Work instructions>
Search the entries below for "hizasından", and copy each line where it appears.

**** Dataset entries ****

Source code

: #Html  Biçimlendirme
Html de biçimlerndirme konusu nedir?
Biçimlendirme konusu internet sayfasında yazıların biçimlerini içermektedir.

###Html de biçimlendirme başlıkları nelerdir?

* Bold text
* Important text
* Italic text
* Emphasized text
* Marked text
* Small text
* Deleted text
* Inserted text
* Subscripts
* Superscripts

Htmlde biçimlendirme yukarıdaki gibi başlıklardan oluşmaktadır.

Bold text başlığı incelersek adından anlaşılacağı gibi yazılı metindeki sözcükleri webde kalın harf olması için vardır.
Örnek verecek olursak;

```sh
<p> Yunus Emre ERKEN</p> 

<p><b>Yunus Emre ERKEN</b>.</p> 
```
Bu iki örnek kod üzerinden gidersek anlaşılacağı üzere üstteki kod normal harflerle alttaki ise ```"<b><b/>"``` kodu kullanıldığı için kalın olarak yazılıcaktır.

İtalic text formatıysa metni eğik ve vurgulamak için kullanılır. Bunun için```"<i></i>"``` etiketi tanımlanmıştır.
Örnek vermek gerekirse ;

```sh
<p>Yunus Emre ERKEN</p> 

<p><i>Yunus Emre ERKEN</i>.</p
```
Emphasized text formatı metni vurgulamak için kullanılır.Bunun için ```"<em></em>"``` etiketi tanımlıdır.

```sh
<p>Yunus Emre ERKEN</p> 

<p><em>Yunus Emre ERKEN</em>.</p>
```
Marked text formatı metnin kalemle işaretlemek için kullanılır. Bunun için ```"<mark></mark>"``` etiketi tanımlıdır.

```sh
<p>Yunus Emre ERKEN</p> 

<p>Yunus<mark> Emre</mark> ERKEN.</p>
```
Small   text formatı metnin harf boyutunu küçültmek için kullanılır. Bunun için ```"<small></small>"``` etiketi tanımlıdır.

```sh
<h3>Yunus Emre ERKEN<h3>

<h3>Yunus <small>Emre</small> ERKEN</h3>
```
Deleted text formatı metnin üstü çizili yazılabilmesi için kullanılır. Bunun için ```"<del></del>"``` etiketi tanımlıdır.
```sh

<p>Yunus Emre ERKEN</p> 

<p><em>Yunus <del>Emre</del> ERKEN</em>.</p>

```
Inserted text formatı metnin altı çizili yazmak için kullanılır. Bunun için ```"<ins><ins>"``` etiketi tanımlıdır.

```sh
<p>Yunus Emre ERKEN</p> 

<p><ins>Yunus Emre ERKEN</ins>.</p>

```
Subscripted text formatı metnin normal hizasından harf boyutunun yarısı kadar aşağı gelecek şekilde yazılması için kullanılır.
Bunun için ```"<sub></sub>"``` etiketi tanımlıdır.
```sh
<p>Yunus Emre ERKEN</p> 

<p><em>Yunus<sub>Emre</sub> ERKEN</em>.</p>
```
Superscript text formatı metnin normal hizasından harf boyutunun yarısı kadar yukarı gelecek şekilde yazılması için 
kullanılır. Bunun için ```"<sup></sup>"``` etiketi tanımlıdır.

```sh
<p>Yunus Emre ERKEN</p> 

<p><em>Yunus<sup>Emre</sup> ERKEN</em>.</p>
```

****

Exercise response>
Subscripted text formatı metnin normal hizasından harf boyutunun yarısı kadar aşağı gelecek şekilde yazılması için kullanılır.
Superscript text formatı metnin normal hizasından harf boyutunun yarısı kadar yukarı gelecek şekilde yazılması için 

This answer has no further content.